Eskom painted a bleak picture on Tuesday at the joint energy and public enterprises committee meeting of the various challenges plaguing it – from underinvestment, ageing power plants, threats of further ratings downgrades, continued load shedding and an ever-increasing municipal debt.
Brown told the meeting that a draft report with options had been shared with the cabinet.
“We are going to be receiving the final proposal soon, after which we will take this to cabinet sub-committee and cabinet – ideally before the end of September.”
In light of the various challenges, the minister said President Jacob Zuma had tasked members of the energy security cabinet sub-committee to look at these matters, among others.
“An intergovernmental task team comprising my department, the Department of Energy and the National Treasury have been working with Eskom and the regulator to formulate a solution to the immediate challenges that Eskom is facing.”
Brown said the new permanent chief executive of Eskom would be appointed within weeks.
She also told the committees that she was confident the delayed Medupi power plant would be completed by December.
Eskom financial director Tsholofelo Molefe said the power utility was faced with the dilemma of balancing financial sustainability and operational sustainability to make sure it ensured security of supply as well as delivering on its capital-expansion programme.
“Our challenges regarding the financial sustainability really emanate from the multi-year price determination (tarrifs), which was lower than what we expected, but also as well as declining volume that we have seen.”
She said Eskom had lost close to 9 000 gigawatt hours, which translates to about R5.8bn of revenue. Eskom was “highly dependent” on borrowing and also ran the risk of a further ratings downgrade, which meant the company would pay more interest when borrowing money, said Molefe.
Acting chief executive Collin Matjila said another challenge was that of ageing infrastructure.
“The ages of our generation fleet – 60 percent of our power stations are older than the recommended design life of 30 years, and you’ll see in groupings under coal 3 that those are way beyond their life cycle.
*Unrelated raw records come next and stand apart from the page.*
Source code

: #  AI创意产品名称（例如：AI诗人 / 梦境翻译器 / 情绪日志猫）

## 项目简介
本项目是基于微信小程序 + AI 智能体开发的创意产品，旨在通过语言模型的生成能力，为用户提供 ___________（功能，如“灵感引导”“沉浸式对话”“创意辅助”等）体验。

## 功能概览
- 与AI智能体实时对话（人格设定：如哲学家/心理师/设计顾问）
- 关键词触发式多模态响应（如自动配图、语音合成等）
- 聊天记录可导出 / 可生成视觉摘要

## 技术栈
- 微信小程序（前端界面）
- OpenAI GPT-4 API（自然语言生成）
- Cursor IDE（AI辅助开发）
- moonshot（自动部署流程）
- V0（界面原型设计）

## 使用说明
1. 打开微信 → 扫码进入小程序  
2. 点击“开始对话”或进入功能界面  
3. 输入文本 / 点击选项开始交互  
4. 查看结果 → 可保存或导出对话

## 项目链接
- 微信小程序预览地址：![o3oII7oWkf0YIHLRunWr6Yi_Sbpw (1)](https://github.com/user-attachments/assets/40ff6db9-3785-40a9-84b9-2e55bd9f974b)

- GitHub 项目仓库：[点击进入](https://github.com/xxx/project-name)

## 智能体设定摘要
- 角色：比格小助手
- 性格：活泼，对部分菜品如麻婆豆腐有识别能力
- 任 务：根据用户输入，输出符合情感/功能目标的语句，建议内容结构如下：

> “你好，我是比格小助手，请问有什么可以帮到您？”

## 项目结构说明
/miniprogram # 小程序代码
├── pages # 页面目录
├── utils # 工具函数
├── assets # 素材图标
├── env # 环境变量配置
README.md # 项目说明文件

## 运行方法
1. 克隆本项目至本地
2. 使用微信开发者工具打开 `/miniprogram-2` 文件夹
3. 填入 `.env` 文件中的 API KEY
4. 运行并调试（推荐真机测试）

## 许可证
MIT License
Only three power stations under coal one are below the 30 years’ design life.”
Issues that arose from this reality were that there was an increase in “unplanned failures” of the units.
“Load shedding remains a risk we are going to have to live with,” he told the committee.
Board chairman Zola Tsotsi said that as a public company, Eskom belonged to the people.
However, it had got to a point that the reserve margin “was so low that the power system became constrained by the time we began a new build programme”.
“Municipal debt has also had an impact on our cash flow.”
Energy committee chairman Fikile Majola said the two committees would be collaborating and working closely with the departments of energy and public enterprises “on issues relating to energy in general, and electricity in particular”.